__WORK INSTRUCTION__.
For this task, copy the data that follows exactly, keeping every character.

-- -- --

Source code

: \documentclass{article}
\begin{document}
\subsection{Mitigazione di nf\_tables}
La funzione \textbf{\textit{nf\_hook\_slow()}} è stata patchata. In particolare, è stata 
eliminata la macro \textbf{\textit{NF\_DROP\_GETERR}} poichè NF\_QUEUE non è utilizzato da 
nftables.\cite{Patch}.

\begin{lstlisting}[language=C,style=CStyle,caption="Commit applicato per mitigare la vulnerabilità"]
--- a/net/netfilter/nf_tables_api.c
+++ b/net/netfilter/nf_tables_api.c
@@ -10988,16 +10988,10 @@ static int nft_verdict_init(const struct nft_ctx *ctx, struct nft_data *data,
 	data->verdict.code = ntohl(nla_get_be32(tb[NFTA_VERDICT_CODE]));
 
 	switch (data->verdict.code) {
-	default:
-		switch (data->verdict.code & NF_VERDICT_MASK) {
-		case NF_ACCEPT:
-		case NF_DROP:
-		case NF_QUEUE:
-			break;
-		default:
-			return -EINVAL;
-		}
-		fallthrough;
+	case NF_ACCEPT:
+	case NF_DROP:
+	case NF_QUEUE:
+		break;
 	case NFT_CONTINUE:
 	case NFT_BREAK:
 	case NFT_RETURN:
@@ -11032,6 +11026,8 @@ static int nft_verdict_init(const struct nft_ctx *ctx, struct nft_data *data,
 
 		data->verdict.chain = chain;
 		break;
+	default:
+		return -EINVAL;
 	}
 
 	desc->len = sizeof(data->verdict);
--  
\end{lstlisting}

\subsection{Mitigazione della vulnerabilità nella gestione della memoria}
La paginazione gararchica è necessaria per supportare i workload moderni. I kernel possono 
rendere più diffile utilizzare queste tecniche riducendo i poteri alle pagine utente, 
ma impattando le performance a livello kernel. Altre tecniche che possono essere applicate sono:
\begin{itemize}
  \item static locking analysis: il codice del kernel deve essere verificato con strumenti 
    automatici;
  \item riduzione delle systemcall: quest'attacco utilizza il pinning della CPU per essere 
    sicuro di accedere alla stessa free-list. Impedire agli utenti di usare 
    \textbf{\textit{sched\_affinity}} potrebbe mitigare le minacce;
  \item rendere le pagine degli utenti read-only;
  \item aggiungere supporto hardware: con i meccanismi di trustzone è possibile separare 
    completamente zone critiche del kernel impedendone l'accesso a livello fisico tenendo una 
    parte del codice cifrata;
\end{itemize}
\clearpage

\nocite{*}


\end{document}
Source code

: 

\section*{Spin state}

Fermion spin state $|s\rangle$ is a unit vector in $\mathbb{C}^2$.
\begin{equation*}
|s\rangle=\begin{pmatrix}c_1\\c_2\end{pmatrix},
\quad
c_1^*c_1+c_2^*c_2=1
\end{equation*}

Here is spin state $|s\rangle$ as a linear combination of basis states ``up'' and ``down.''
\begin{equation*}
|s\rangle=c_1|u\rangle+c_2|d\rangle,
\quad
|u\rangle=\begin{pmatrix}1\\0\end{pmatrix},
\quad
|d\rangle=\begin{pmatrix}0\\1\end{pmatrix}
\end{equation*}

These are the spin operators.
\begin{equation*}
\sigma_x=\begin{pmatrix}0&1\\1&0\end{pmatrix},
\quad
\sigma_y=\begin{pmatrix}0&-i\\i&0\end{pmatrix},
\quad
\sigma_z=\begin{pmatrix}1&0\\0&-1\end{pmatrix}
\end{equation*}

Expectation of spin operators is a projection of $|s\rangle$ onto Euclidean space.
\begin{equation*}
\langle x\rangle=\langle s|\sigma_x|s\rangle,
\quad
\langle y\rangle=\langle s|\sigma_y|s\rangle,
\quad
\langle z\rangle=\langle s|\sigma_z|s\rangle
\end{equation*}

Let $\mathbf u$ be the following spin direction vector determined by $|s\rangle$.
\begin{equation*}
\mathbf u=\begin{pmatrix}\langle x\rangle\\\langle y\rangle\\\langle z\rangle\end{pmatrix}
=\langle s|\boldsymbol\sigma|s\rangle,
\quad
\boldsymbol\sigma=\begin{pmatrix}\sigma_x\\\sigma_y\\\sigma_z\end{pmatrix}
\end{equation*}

-- -- --

__EXERCISE SOLUTION__.
Source code

: \documentclass{article}
\begin{document}
\subsection{Mitigazione di nf\_tables}
La funzione \textbf{\textit{nf\_hook\_slow()}} è stata patchata. In particolare, è stata 
eliminata la macro \textbf{\textit{NF\_DROP\_GETERR}} poichè NF\_QUEUE non è utilizzato da 
nftables.\cite{Patch}.

\begin{lstlisting}[language=C,style=CStyle,caption="Commit applicato per mitigare la vulnerabilità"]
--- a/net/netfilter/nf_tables_api.c
+++ b/net/netfilter/nf_tables_api.c
@@ -10988,16 +10988,10 @@ static int nft_verdict_init(const struct nft_ctx *ctx, struct nft_data *data,
 	data->verdict.code = ntohl(nla_get_be32(tb[NFTA_VERDICT_CODE]));
 
 	switch (data->verdict.code) {
-	default:
-		switch (data->verdict.code & NF_VERDICT_MASK) {
-		case NF_ACCEPT:
-		case NF_DROP:
-		case NF_QUEUE:
-			break;
-		default:
-			return -EINVAL;
-		}
-		fallthrough;
+	case NF_ACCEPT:
+	case NF_DROP:
+	case NF_QUEUE:
+		break;
 	case NFT_CONTINUE:
 	case NFT_BREAK:
 	case NFT_RETURN:
@@ -11032,6 +11026,8 @@ static int nft_verdict_init(const struct nft_ctx *ctx, struct nft_data *data,
 
 		data->verdict.chain = chain;
 		break;
+	default:
+		return -EINVAL;
 	}
 
 	desc->len = sizeof(data->verdict);
--  
\end{lstlisting}

\subsection{Mitigazione della vulnerabilità nella gestione della memoria}
La paginazione gararchica è necessaria per supportare i workload moderni. I kernel possono 
rendere più diffile utilizzare queste tecniche riducendo i poteri alle pagine utente, 
ma impattando le performance a livello kernel. Altre tecniche che possono essere applicate sono:
\begin{itemize}
  \item static locking analysis: il codice del kernel deve essere verificato con strumenti 
    automatici;
  \item riduzione delle systemcall: quest'attacco utilizza il pinning della CPU per essere 
    sicuro di accedere alla stessa free-list. Impedire agli utenti di usare 
    \textbf{\textit{sched\_affinity}} potrebbe mitigare le minacce;
  \item rendere le pagine degli utenti read-only;
  \item aggiungere supporto hardware: con i meccanismi di trustzone è possibile separare 
    completamente zone critiche del kernel impedendone l'accesso a livello fisico tenendo una 
    parte del codice cifrata;
\end{itemize}
\clearpage

\nocite{*}


\end{document}
Source code

: 

\section*{Spin state}

Fermion spin state $|s\rangle$ is a unit vector in $\mathbb{C}^2$.
\begin{equation*}
|s\rangle=\begin{pmatrix}c_1\\c_2\end{pmatrix},
\quad
c_1^*c_1+c_2^*c_2=1
\end{equation*}

Here is spin state $|s\rangle$ as a linear combination of basis states ``up'' and ``down.''
\begin{equation*}
|s\rangle=c_1|u\rangle+c_2|d\rangle,
\quad
|u\rangle=\begin{pmatrix}1\\0\end{pmatrix},
\quad
|d\rangle=\begin{pmatrix}0\\1\end{pmatrix}
\end{equation*}

These are the spin operators.
\begin{equation*}
\sigma_x=\begin{pmatrix}0&1\\1&0\end{pmatrix},
\quad
\sigma_y=\begin{pmatrix}0&-i\\i&0\end{pmatrix},
\quad
\sigma_z=\begin{pmatrix}1&0\\0&-1\end{pmatrix}
\end{equation*}

Expectation of spin operators is a projection of $|s\rangle$ onto Euclidean space.
\begin{equation*}
\langle x\rangle=\langle s|\sigma_x|s\rangle,
\quad
\langle y\rangle=\langle s|\sigma_y|s\rangle,
\quad
\langle z\rangle=\langle s|\sigma_z|s\rangle
\end{equation*}

Let $\mathbf u$ be the following spin direction vector determined by $|s\rangle$.
\begin{equation*}
\mathbf u=\begin{pmatrix}\langle x\rangle\\\langle y\rangle\\\langle z\rangle\end{pmatrix}
=\langle s|\boldsymbol\sigma|s\rangle,
\quad
\boldsymbol\sigma=\begin{pmatrix}\sigma_x\\\sigma_y\\\sigma_z\end{pmatrix}
\end{equation*}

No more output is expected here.